• Description of the task
After finding the line with "- **パスワードを追加するのは luksAddKey**" in the data below, set down exactly each line through the one with "- **cryptmount** コマンド", inclusive, and stop there.
── Data excerpts ──
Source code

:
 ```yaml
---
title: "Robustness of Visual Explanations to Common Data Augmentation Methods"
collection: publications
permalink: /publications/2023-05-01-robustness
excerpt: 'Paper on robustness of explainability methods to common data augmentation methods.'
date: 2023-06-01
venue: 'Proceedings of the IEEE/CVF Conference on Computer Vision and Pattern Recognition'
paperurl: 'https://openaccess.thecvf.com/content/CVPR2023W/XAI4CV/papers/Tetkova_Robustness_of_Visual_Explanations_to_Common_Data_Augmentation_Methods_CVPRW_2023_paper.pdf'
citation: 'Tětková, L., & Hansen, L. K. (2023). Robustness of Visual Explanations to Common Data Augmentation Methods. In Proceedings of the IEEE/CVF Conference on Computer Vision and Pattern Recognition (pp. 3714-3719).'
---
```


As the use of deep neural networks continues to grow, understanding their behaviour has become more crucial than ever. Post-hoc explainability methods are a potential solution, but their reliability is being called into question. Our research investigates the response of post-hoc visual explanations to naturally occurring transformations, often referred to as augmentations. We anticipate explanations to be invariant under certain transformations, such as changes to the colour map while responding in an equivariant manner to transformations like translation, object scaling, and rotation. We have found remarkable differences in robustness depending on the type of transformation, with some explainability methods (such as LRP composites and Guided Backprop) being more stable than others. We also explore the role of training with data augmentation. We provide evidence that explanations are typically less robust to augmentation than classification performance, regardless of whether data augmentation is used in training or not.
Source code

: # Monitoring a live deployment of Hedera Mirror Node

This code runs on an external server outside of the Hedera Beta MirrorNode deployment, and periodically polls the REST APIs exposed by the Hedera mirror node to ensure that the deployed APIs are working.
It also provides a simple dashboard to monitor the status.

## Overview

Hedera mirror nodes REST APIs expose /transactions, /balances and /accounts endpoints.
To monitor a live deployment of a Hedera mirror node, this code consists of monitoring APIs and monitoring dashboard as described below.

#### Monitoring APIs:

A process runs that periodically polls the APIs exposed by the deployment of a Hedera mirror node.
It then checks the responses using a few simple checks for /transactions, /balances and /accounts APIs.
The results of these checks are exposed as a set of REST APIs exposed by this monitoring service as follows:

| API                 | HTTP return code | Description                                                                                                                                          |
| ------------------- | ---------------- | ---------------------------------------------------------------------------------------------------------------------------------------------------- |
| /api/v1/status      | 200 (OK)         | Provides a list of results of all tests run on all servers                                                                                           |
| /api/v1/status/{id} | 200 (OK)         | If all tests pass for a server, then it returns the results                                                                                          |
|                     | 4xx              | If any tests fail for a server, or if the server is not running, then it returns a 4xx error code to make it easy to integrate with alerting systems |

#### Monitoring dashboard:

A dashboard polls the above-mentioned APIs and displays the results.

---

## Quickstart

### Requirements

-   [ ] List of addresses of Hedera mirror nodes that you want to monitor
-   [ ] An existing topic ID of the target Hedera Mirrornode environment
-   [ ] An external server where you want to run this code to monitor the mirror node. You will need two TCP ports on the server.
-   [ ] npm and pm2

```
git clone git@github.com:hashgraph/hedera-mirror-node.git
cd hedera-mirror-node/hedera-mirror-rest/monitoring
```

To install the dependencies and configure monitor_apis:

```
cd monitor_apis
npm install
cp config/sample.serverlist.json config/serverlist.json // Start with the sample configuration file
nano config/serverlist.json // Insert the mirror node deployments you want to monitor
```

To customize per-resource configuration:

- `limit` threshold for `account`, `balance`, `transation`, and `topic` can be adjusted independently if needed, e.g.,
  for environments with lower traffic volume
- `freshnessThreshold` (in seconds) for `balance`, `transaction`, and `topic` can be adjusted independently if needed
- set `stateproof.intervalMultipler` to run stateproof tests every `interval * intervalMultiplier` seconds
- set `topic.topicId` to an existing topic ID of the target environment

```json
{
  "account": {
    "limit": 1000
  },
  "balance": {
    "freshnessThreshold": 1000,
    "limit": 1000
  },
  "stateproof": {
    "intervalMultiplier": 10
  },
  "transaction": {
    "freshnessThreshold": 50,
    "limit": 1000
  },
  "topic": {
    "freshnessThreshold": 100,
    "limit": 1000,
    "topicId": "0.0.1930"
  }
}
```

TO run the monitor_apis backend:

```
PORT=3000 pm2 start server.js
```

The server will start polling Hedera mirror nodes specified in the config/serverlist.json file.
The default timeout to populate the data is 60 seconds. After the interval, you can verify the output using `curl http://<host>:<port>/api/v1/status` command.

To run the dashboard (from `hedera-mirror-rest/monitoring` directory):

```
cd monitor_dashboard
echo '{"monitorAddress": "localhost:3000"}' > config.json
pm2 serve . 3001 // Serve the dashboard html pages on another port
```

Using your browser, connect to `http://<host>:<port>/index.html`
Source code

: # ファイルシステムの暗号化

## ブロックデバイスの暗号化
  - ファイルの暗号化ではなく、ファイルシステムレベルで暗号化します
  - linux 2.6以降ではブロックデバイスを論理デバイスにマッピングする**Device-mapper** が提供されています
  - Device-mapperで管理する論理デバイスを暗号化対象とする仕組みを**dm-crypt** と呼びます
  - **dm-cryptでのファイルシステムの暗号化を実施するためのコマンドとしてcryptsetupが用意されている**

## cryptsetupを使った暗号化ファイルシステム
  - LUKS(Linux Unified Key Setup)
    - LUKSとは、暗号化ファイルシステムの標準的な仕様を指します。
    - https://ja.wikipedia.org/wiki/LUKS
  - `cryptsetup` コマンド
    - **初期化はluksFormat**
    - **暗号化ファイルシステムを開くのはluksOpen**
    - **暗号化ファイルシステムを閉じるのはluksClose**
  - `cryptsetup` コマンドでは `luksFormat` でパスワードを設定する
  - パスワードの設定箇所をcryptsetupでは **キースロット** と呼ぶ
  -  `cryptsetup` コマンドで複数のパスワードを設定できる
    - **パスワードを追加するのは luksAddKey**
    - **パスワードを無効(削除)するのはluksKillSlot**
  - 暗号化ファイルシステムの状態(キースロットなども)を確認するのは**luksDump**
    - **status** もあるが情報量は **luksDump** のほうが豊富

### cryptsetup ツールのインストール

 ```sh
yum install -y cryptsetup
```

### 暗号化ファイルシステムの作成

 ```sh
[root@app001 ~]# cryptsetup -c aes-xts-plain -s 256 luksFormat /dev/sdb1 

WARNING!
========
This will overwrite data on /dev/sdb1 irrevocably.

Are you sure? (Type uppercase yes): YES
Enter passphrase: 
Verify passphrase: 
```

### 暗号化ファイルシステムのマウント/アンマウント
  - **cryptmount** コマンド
───
── Data excerpts ──
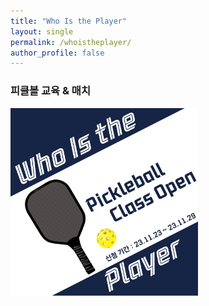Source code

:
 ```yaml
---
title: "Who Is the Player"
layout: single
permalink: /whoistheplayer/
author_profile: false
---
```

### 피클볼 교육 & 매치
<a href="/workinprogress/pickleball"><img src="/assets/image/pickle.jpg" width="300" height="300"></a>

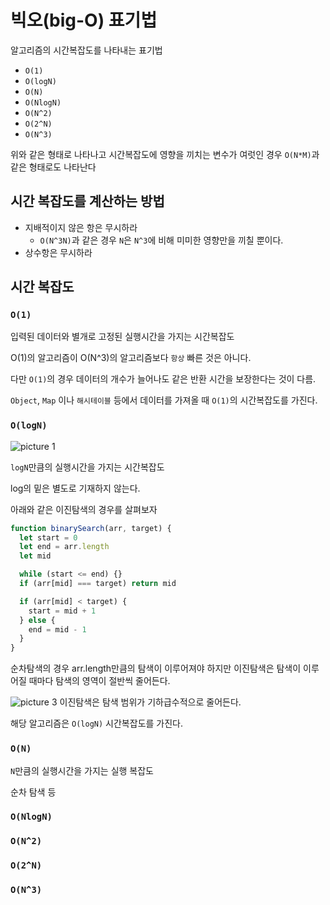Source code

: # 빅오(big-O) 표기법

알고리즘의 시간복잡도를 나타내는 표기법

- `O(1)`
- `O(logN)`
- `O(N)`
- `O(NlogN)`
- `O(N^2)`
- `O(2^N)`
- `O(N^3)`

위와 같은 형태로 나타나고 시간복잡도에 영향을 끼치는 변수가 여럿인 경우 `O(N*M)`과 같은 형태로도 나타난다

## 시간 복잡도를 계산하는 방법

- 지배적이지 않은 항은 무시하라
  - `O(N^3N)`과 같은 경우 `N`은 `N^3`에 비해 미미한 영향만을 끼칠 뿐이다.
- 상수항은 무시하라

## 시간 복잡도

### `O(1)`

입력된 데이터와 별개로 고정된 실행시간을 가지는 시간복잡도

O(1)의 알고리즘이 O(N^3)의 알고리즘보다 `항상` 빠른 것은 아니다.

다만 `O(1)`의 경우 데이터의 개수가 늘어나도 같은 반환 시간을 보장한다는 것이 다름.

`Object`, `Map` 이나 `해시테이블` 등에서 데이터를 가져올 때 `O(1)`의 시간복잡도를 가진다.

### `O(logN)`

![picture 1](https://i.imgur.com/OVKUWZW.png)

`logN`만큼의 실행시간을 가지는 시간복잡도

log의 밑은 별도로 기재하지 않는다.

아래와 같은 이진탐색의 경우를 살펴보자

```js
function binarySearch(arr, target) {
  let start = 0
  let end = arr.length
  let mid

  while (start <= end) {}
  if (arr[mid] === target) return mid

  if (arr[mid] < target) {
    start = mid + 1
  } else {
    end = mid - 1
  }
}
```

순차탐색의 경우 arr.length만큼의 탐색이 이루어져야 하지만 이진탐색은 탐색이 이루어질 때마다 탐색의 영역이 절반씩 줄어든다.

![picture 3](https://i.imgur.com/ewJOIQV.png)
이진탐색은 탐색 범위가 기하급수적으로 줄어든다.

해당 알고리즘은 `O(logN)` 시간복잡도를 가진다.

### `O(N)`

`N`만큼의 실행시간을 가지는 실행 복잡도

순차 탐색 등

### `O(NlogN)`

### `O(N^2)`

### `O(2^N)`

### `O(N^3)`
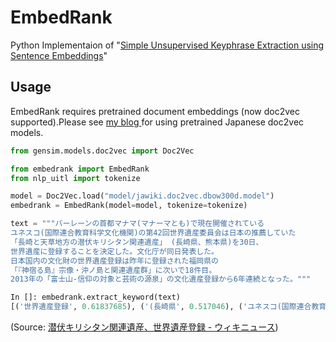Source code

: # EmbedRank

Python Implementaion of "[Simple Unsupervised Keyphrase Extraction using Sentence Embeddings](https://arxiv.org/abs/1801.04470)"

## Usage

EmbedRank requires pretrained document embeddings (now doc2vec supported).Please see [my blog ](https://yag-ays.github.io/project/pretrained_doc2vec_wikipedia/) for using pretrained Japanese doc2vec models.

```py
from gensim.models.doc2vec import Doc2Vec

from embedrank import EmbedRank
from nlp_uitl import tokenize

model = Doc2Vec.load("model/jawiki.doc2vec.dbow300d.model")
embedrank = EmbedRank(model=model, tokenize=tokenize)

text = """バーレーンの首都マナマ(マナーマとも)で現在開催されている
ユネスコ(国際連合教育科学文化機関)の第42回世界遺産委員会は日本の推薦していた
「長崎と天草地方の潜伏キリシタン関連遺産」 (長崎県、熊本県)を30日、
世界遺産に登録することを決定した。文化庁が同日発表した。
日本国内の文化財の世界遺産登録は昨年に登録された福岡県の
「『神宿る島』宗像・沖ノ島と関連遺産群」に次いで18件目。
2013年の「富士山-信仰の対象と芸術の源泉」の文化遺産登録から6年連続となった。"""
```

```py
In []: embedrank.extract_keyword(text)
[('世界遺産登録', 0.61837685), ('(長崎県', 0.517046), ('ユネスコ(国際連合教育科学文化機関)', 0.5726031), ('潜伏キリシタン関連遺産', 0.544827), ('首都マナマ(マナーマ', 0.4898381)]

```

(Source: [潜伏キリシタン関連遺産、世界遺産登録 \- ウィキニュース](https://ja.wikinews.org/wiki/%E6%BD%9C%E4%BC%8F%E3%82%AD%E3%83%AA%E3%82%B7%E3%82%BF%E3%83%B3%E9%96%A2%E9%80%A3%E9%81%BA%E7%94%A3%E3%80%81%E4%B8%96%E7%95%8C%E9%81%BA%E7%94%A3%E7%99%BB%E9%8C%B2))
───
── Data excerpts ──
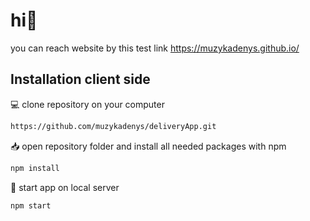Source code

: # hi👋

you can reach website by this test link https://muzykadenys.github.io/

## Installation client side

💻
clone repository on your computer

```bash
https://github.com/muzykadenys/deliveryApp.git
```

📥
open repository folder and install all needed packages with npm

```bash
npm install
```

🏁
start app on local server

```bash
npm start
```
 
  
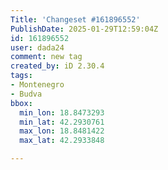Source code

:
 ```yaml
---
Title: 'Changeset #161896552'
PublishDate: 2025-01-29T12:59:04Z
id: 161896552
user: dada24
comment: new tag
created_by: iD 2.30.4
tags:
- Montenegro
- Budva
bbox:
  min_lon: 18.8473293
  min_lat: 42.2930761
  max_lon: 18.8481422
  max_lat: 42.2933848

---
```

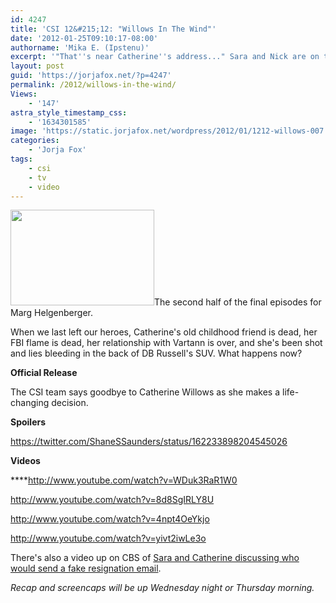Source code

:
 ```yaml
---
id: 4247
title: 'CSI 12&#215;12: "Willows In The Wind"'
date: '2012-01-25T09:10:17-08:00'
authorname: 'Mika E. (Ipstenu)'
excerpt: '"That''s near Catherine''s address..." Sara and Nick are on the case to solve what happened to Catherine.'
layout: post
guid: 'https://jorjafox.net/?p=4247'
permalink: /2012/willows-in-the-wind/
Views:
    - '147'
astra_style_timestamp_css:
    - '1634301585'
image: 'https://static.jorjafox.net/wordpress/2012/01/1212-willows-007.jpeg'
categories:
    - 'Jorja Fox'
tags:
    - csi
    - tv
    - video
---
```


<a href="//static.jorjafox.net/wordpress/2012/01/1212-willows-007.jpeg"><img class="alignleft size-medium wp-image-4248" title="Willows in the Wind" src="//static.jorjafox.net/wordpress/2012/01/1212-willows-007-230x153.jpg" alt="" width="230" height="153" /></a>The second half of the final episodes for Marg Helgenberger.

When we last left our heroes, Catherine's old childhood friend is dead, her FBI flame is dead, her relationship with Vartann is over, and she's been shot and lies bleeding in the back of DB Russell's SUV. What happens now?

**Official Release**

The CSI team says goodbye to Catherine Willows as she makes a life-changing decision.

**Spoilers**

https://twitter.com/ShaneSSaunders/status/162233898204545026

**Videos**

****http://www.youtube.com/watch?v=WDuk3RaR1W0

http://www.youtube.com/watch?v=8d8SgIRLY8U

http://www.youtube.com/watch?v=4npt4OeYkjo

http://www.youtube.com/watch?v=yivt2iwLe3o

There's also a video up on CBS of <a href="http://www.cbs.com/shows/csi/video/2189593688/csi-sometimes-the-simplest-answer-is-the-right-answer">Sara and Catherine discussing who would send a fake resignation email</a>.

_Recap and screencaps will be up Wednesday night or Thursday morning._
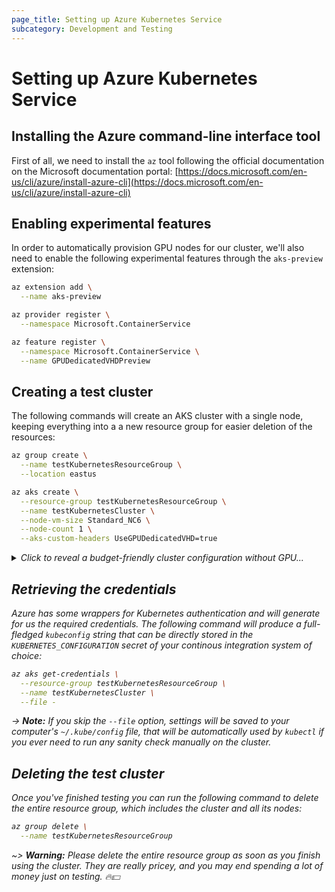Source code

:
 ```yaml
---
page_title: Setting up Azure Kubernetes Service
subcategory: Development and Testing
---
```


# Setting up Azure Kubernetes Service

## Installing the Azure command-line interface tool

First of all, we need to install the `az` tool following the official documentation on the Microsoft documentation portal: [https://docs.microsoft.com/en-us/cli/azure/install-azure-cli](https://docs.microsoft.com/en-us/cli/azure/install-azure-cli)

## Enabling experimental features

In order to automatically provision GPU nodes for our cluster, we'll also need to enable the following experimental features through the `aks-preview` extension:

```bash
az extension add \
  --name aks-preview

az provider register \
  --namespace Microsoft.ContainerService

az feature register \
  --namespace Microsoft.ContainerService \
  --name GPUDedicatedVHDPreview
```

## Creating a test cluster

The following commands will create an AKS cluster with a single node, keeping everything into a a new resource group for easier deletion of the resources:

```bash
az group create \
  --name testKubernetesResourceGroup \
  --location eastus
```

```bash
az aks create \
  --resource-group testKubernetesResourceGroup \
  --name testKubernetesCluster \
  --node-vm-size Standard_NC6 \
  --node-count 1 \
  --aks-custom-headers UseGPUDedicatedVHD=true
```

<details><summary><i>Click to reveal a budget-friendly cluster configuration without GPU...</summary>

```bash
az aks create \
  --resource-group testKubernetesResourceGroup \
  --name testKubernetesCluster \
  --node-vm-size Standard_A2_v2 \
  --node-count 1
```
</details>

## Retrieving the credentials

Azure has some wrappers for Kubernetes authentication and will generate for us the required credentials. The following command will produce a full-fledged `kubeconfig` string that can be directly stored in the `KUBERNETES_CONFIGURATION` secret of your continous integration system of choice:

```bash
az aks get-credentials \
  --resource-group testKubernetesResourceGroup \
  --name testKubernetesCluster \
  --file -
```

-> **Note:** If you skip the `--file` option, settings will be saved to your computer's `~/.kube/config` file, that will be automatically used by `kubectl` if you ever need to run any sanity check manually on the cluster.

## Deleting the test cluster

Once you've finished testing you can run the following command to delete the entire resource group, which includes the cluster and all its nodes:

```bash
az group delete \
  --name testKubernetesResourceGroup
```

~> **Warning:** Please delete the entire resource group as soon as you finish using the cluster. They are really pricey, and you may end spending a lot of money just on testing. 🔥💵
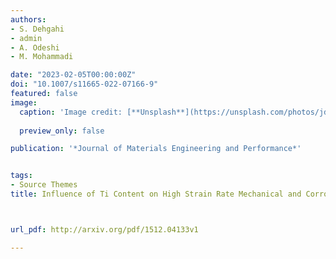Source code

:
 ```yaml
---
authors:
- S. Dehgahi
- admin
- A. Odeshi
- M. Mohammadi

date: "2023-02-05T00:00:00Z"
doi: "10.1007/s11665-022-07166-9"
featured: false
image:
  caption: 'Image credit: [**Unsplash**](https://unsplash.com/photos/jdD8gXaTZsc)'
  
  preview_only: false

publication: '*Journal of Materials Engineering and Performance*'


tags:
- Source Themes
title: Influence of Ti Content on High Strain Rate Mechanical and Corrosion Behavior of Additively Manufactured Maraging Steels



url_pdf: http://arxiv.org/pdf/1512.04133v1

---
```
───
• Written response
    - **パスワードを追加するのは luksAddKey**
    - **パスワードを無効(削除)するのはluksKillSlot**
  - 暗号化ファイルシステムの状態(キースロットなども)を確認するのは**luksDump**
    - **status** もあるが情報量は **luksDump** のほうが豊富

### cryptsetup ツールのインストール

 ```sh
yum install -y cryptsetup
```

### 暗号化ファイルシステムの作成

 ```sh
[root@app001 ~]# cryptsetup -c aes-xts-plain -s 256 luksFormat /dev/sdb1 

WARNING!
========
This will overwrite data on /dev/sdb1 irrevocably.

Are you sure? (Type uppercase yes): YES
Enter passphrase: 
Verify passphrase: 
```

### 暗号化ファイルシステムのマウント/アンマウント
  - **cryptmount** コマンド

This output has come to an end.